Begin at the line containing "프로세스 간 통신 |" in the entries below and end at the line containing "- **파일 디스크립터(File Descriptor)**"; transcribe that range exactly and nothing outside it.

* [Records supplied]
####
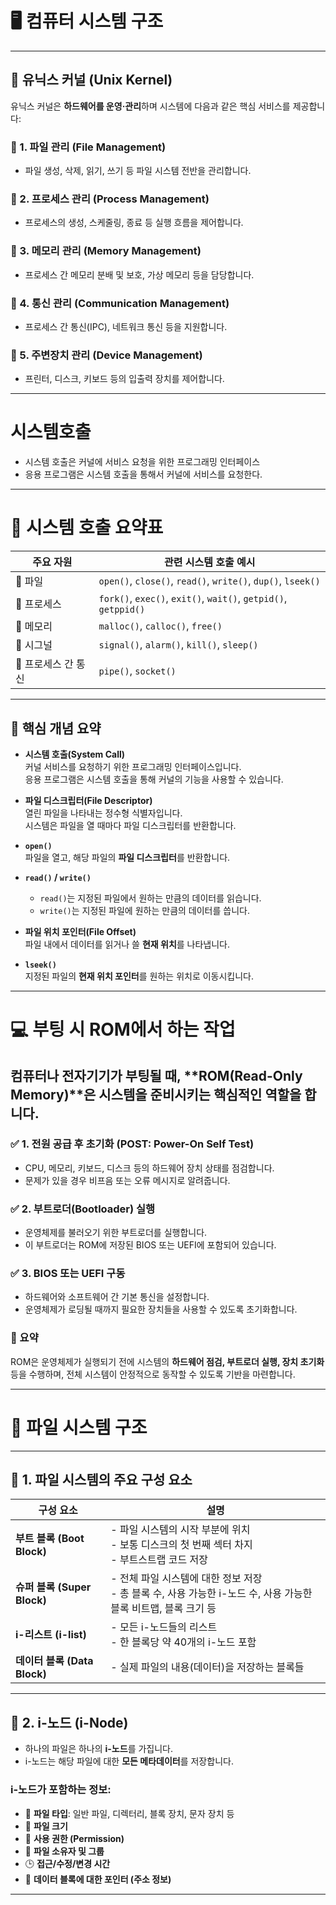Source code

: # 🖥️ 컴퓨터 시스템 구조

---

## 🧩 유닉스 커널 (Unix Kernel)

유닉스 커널은 **하드웨어를 운영·관리**하며 시스템에 다음과 같은 핵심 서비스를 제공합니다:

### 📁 1. 파일 관리 (File Management)
- 파일 생성, 삭제, 읽기, 쓰기 등 파일 시스템 전반을 관리합니다.

### 🧠 2. 프로세스 관리 (Process Management)
- 프로세스의 생성, 스케줄링, 종료 등 실행 흐름을 제어합니다.

### 💾 3. 메모리 관리 (Memory Management)
- 프로세스 간 메모리 분배 및 보호, 가상 메모리 등을 담당합니다.

### 📡 4. 통신 관리 (Communication Management)
- 프로세스 간 통신(IPC), 네트워크 통신 등을 지원합니다.

### 🔌 5. 주변장치 관리 (Device Management)
- 프린터, 디스크, 키보드 등의 입출력 장치를 제어합니다.

---

# 시스템호출
- 시스템 호출은 커널에 서비스 요청을 위한 프로그래밍 인터페이스
- 응용 프로그램은 시스템 호출을 통해서 커널에 서비스를 요청한다.

---

# 🧾 시스템 호출 요약표

| 주요 자원       | 관련 시스템 호출 예시                                                 |
|----------------|---------------------------------------------------------------------|
| 📁 파일         | `open()`, `close()`, `read()`, `write()`, `dup()`, `lseek()`       |
| 🔄 프로세스     | `fork()`, `exec()`, `exit()`, `wait()`, `getpid()`, `getppid()`     |
| 💾 메모리       | `malloc()`, `calloc()`, `free()`                                     |
| 🚨 시그널       | `signal()`, `alarm()`, `kill()`, `sleep()`                           |
| 🔗 프로세스 간 통신 | `pipe()`, `socket()`                                               |

---

## 🧠 핵심 개념 요약

- **시스템 호출(System Call)**  
  커널 서비스를 요청하기 위한 프로그래밍 인터페이스입니다.  
  응용 프로그램은 시스템 호출을 통해 커널의 기능을 사용할 수 있습니다.

- **파일 디스크립터(File Descriptor)**  
  열린 파일을 나타내는 정수형 식별자입니다.  
  시스템은 파일을 열 때마다 파일 디스크립터를 반환합니다.

- **`open()`**  
  파일을 열고, 해당 파일의 **파일 디스크립터**를 반환합니다.

- **`read()` / `write()`**  
  - `read()`는 지정된 파일에서 원하는 만큼의 데이터를 읽습니다.  
  - `write()`는 지정된 파일에 원하는 만큼의 데이터를 씁니다.

- **파일 위치 포인터(File Offset)**  
  파일 내에서 데이터를 읽거나 쓸 **현재 위치**를 나타냅니다.

- **`lseek()`**  
  지정된 파일의 **현재 위치 포인터**를 원하는 위치로 이동시킵니다.

---

# 💻 부팅 시 ROM에서 하는 작업

컴퓨터나 전자기기가 부팅될 때, **ROM(Read-Only Memory)**은 시스템을 준비시키는 핵심적인 역할을 합니다. 
---

### ✅ 1. 전원 공급 후 초기화 (POST: Power-On Self Test)
- CPU, 메모리, 키보드, 디스크 등의 하드웨어 장치 상태를 점검합니다.
- 문제가 있을 경우 비프음 또는 오류 메시지로 알려줍니다.

### ✅ 2. 부트로더(Bootloader) 실행
- 운영체제를 불러오기 위한 부트로더를 실행합니다.
- 이 부트로더는 ROM에 저장된 BIOS 또는 UEFI에 포함되어 있습니다.

### ✅ 3. BIOS 또는 UEFI 구동
- 하드웨어와 소프트웨어 간 기본 통신을 설정합니다.
- 운영체제가 로딩될 때까지 필요한 장치들을 사용할 수 있도록 초기화합니다.

### 🧠 요약
ROM은 운영체제가 실행되기 전에 시스템의 **하드웨어 점검, 부트로더 실행, 장치 초기화** 등을 수행하며, 전체 시스템이 안정적으로 동작할 수 있도록 기반을 마련합니다.

---

# 📂 파일 시스템 구조

---

## 🧱 1. 파일 시스템의 주요 구성 요소

| 구성 요소        | 설명 |
|------------------|------|
| **부트 블록 (Boot Block)** | - 파일 시스템의 시작 부분에 위치<br>- 보통 디스크의 첫 번째 섹터 차지<br>- 부트스트랩 코드 저장 |
| **슈퍼 블록 (Super Block)** | - 전체 파일 시스템에 대한 정보 저장<br>- 총 블록 수, 사용 가능한 i-노드 수, 사용 가능한 블록 비트맵, 블록 크기 등 |
| **i-리스트 (i-list)** | - 모든 i-노드들의 리스트<br>- 한 블록당 약 40개의 i-노드 포함 |
| **데이터 블록 (Data Block)** | - 실제 파일의 내용(데이터)을 저장하는 블록들 |

---

## 📄 2. i-노드 (i-Node)

- 하나의 파일은 하나의 **i-노드**를 가집니다.
- i-노드는 해당 파일에 대한 **모든 메타데이터**를 저장합니다.

### i-노드가 포함하는 정보:

- 📁 **파일 타입**: 일반 파일, 디렉터리, 블록 장치, 문자 장치 등  
- 📏 **파일 크기**  
- 🔐 **사용 권한 (Permission)**  
- 👤 **파일 소유자 및 그룹**  
- 🕒 **접근/수정/변경 시간**  
- 📍 **데이터 블록에 대한 포인터 (주소 정보)**

---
####
* [Final answer]
| 🔗 프로세스 간 통신 | `pipe()`, `socket()`                                               |

---

## 🧠 핵심 개념 요약

- **시스템 호출(System Call)**  
  커널 서비스를 요청하기 위한 프로그래밍 인터페이스입니다.  
  응용 프로그램은 시스템 호출을 통해 커널의 기능을 사용할 수 있습니다.

- **파일 디스크립터(File Descriptor)**  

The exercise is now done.